# WHAT THIS TASK INVOLVES:
A verbatim copy of all entries is the expected output.

*** TASK MATERIAL ***

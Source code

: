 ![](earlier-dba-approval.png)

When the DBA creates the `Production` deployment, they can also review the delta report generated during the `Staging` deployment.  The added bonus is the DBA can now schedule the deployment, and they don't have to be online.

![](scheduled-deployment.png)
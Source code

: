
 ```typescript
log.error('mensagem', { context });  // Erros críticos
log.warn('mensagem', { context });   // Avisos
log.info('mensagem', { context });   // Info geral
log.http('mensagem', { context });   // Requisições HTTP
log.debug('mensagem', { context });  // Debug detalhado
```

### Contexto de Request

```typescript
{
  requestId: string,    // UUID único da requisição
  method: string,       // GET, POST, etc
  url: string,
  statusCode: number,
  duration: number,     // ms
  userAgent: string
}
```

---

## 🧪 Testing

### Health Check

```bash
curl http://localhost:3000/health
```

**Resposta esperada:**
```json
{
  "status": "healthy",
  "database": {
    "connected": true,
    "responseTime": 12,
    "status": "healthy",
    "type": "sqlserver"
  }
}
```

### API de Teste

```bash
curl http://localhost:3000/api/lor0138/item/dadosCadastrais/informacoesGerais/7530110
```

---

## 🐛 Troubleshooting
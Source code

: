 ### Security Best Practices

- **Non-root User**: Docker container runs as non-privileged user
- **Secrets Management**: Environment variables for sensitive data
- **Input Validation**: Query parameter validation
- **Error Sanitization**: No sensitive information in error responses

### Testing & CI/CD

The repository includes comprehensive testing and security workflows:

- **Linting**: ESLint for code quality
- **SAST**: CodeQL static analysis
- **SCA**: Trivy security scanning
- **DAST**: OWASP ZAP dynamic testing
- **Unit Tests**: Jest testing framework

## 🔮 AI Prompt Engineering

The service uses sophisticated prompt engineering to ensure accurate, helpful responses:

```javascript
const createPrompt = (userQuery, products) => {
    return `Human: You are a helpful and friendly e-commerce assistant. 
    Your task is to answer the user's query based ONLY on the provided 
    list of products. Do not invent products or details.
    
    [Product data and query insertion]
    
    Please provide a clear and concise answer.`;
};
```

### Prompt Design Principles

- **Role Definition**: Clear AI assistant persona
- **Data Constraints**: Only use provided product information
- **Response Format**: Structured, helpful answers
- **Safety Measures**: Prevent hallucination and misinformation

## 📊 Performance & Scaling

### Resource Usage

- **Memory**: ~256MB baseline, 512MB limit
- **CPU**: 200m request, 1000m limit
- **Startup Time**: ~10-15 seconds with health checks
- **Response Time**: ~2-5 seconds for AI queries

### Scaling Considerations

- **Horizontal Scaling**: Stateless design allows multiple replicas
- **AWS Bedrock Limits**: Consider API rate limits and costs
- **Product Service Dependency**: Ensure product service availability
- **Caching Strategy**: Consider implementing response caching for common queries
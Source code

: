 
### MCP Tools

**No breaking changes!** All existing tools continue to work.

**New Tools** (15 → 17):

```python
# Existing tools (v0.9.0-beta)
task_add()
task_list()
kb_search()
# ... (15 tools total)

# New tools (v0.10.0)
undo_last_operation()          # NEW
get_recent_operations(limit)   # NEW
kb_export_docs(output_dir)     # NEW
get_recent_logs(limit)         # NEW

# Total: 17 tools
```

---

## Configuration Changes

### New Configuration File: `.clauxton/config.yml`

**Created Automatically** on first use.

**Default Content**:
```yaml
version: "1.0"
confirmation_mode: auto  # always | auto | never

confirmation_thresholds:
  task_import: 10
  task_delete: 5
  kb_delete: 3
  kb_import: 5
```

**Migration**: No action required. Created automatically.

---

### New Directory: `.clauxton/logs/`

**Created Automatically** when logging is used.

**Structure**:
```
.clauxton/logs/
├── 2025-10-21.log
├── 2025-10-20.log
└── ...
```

*** End of TASK MATERIAL ***

# ANSWER TO THE PROBLEM:
Source code

: ![](earlier-dba-approval.png)

When the DBA creates the `Production` deployment, they can also review the delta report generated during the `Staging` deployment.  The added bonus is the DBA can now schedule the deployment, and they don't have to be online.

![](scheduled-deployment.png)
Source code

:
 ```typescript
log.error('mensagem', { context });  // Erros críticos
log.warn('mensagem', { context });   // Avisos
log.info('mensagem', { context });   // Info geral
log.http('mensagem', { context });   // Requisições HTTP
log.debug('mensagem', { context });  // Debug detalhado
```

### Contexto de Request

```typescript
{
  requestId: string,    // UUID único da requisição
  method: string,       // GET, POST, etc
  url: string,
  statusCode: number,
  duration: number,     // ms
  userAgent: string
}
```

---

## 🧪 Testing

### Health Check

```bash
curl http://localhost:3000/health
```

**Resposta esperada:**
```json
{
  "status": "healthy",
  "database": {
    "connected": true,
    "responseTime": 12,
    "status": "healthy",
    "type": "sqlserver"
  }
}
```

### API de Teste

```bash
curl http://localhost:3000/api/lor0138/item/dadosCadastrais/informacoesGerais/7530110
```

---

## 🐛 Troubleshooting
Source code

: ### Security Best Practices

- **Non-root User**: Docker container runs as non-privileged user
- **Secrets Management**: Environment variables for sensitive data
- **Input Validation**: Query parameter validation
- **Error Sanitization**: No sensitive information in error responses

### Testing & CI/CD

The repository includes comprehensive testing and security workflows:

- **Linting**: ESLint for code quality
- **SAST**: CodeQL static analysis
- **SCA**: Trivy security scanning
- **DAST**: OWASP ZAP dynamic testing
- **Unit Tests**: Jest testing framework

## 🔮 AI Prompt Engineering

The service uses sophisticated prompt engineering to ensure accurate, helpful responses:

```javascript
const createPrompt = (userQuery, products) => {
    return `Human: You are a helpful and friendly e-commerce assistant. 
    Your task is to answer the user's query based ONLY on the provided 
    list of products. Do not invent products or details.
    
    [Product data and query insertion]
    
    Please provide a clear and concise answer.`;
};
```

### Prompt Design Principles

- **Role Definition**: Clear AI assistant persona
- **Data Constraints**: Only use provided product information
- **Response Format**: Structured, helpful answers
- **Safety Measures**: Prevent hallucination and misinformation

## 📊 Performance & Scaling

### Resource Usage

- **Memory**: ~256MB baseline, 512MB limit
- **CPU**: 200m request, 1000m limit
- **Startup Time**: ~10-15 seconds with health checks
- **Response Time**: ~2-5 seconds for AI queries

### Scaling Considerations

- **Horizontal Scaling**: Stateless design allows multiple replicas
- **AWS Bedrock Limits**: Consider API rate limits and costs
- **Product Service Dependency**: Ensure product service availability
- **Caching Strategy**: Consider implementing response caching for common queries
Source code

: 
### MCP Tools

**No breaking changes!** All existing tools continue to work.

**New Tools** (15 → 17):

```python
# Existing tools (v0.9.0-beta)
task_add()
task_list()
kb_search()
# ... (15 tools total)

# New tools (v0.10.0)
undo_last_operation()          # NEW
get_recent_operations(limit)   # NEW
kb_export_docs(output_dir)     # NEW
get_recent_logs(limit)         # NEW

# Total: 17 tools
```

---

## Configuration Changes

### New Configuration File: `.clauxton/config.yml`

**Created Automatically** on first use.

**Default Content**:
```yaml
version: "1.0"
confirmation_mode: auto  # always | auto | never

confirmation_thresholds:
  task_import: 10
  task_delete: 5
  kb_delete: 3
  kb_import: 5
```

**Migration**: No action required. Created automatically.

---

### New Directory: `.clauxton/logs/`

**Created Automatically** when logging is used.

**Structure**:
```
.clauxton/logs/
├── 2025-10-21.log
├── 2025-10-20.log
└── ...
```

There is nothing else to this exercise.